Top of Data for this exercise

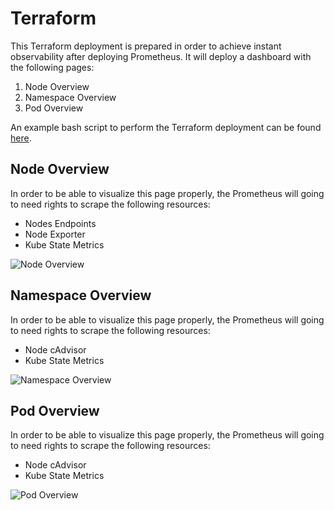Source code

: # Terraform

This Terraform deployment is prepared in order to achieve instant observability after deploying Prometheus. It will deploy a dashboard with the following pages:

1. Node Overview
2. Namespace Overview
3. Pod Overview

An example bash script to perform the Terraform deployment can be found [here](../../scripts/02_deploy_newrelic_terraform.sh).

## Node Overview

In order to be able to visualize this page properly, the Prometheus will going to need rights to scrape the following resources:
* Nodes Endpoints
* Node Exporter
* Kube State Metrics

![Node Overview](../../docs/node_overview.png)

## Namespace Overview

In order to be able to visualize this page properly, the Prometheus will going to need rights to scrape the following resources:
* Node cAdvisor
* Kube State Metrics

![Namespace Overview](../../docs/namespace_overview.png)

## Pod Overview

In order to be able to visualize this page properly, the Prometheus will going to need rights to scrape the following resources:
* Node cAdvisor
* Kube State Metrics

![Pod Overview](../../docs/pod_overview.png)
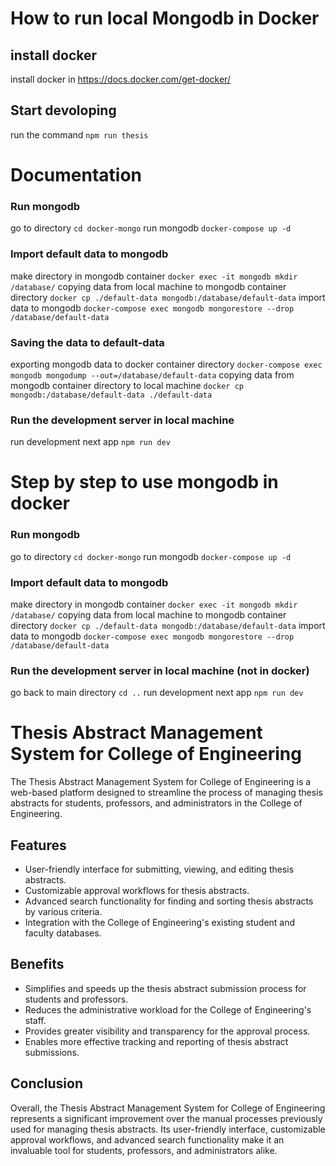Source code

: # How to run local Mongodb in Docker
## install docker
install docker in https://docs.docker.com/get-docker/ 

## Start devoloping
run the command `npm run thesis`

# Documentation
### Run mongodb
go to directory `cd docker-mongo`
run mongodb `docker-compose up -d`

### Import default data to mongodb
make directory in mongodb container `docker exec -it mongodb mkdir /database/`
copying data from local machine to mongodb container directory `docker cp ./default-data mongodb:/database/default-data`
import data to mongodb `docker-compose exec mongodb mongorestore --drop /database/default-data`

### Saving the data to default-data
exporting mongodb data to docker container directory `docker-compose exec mongodb mongodump --out=/database/default-data`
copying data from mongodb container directory to local machine `docker cp mongodb:/database/default-data ./default-data`

### Run the development server in local machine
run development next app `npm run dev`

# Step by step to use mongodb in docker

### Run mongodb
go to directory `cd docker-mongo`
run mongodb `docker-compose up -d`

### Import default data to mongodb
make directory in mongodb container `docker exec -it mongodb mkdir /database/`
copying data from local machine to mongodb container directory `docker cp ./default-data mongodb:/database/default-data`
import data to mongodb `docker-compose exec mongodb mongorestore --drop /database/default-data`

### Run the development server in local machine (not in docker)
go back to main directory `cd ..`
run development next app `npm run dev`

# Thesis Abstract Management System for College of Engineering
The Thesis Abstract Management System for College of Engineering is a web-based platform designed to streamline the process of managing thesis abstracts for students, professors, and administrators in the College of Engineering.

## Features
- User-friendly interface for submitting, viewing, and editing thesis abstracts.
- Customizable approval workflows for thesis abstracts.
- Advanced search functionality for finding and sorting thesis abstracts by various criteria.
- Integration with the College of Engineering's existing student and faculty databases.
## Benefits
- Simplifies and speeds up the thesis abstract submission process for students and professors.
- Reduces the administrative workload for the College of Engineering's staff.
- Provides greater visibility and transparency for the approval process.
- Enables more effective tracking and reporting of thesis abstract submissions.
## Conclusion
Overall, the Thesis Abstract Management System for College of Engineering represents a significant improvement over the manual processes previously used for managing thesis abstracts. Its user-friendly interface, customizable approval workflows, and advanced search functionality make it an invaluable tool for students, professors, and administrators alike.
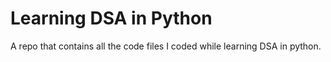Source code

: # Learning DSA in Python
 A repo that contains all the code files I coded while learning DSA in python.
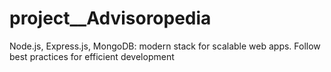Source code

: # project__Advisoropedia
 Node.js, Express.js, MongoDB: modern stack for scalable web apps. Follow best practices for efficient development
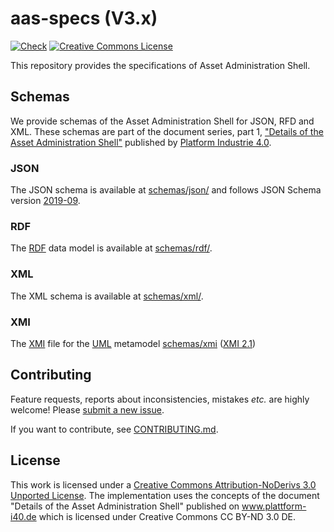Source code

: # aas-specs (V3.x)

[![Check](
https://github.com/admin-shell-io/aas-specs/workflows/Check/badge.svg
)](
https://github.com/admin-shell-io/aas-specs/actions?query=workflow%3ACheck
) 
[![Creative Commons License](
https://i.creativecommons.org/l/by-nd/3.0/88x31.png
)](
http://creativecommons.org/licenses/by-nd/3.0/
)

This repository provides the specifications of Asset Administration Shell.

## Schemas

We provide schemas of the Asset Administration Shell for JSON, RFD and XML. 
These schemas are part of the document series, part 1,
["Details of the Asset Administration Shell"](
https://www.plattform-i40.de/PI40/Redaktion/EN/Standardartikel/specification-administrationshell.html
) published by [Platform Industrie 4.0](http://www.plattform-i40.de).

### JSON

The JSON schema is available at 
[schemas/json/](schemas/json/) and follows JSON Schema version [2019-09](
https://json-schema.org/specification-links.html#2019-09-formerly-known-as-draft-8
).

### RDF

The [RDF](
https://en.wikipedia.org/wiki/Resource_Description_Framework
) data model is available at [schemas/rdf/](schemas/rdf/).

### XML

The XML schema is available at [schemas/xml/](schemas/xml/).

### XMI

The [XMI](https://de.wikipedia.org/wiki/XML_Metadata_Interchange) file for the [UML](https://de.wikipedia.org/wiki/Unified_Modeling_Language) metamodel [schemas/xmi](schemas/xmi/) ([XMI 2.1](https://www.omg.org/spec/XMI/2.1/About-XMI/))

## Contributing

Feature requests, reports about inconsistencies, mistakes *etc.* are highly 
welcome! Please [submit a new issue](
https://github.com/admin-shell-io/aas-specs/issues/new
).

If you want to contribute, see [CONTRIBUTING.md](CONTRIBUTING.md).

## License

This work is licensed under a [Creative Commons Attribution-NoDerivs 3.0 Unported License](
http://creativecommons.org/licenses/by-nd/3.0/). The implementation uses the concepts of the
document "Details of the Asset Administration Shell" published on www.plattform-i40.de
which is licensed under Creative Commons CC BY-ND 3.0 DE.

Bottom of Data for this exercise

• [Problem]: Pull every line that holds the string "Namespace" out of the records.

• [Output for this exercise]:
2. Namespace Overview
## Namespace Overview
![Namespace Overview](../../docs/namespace_overview.png)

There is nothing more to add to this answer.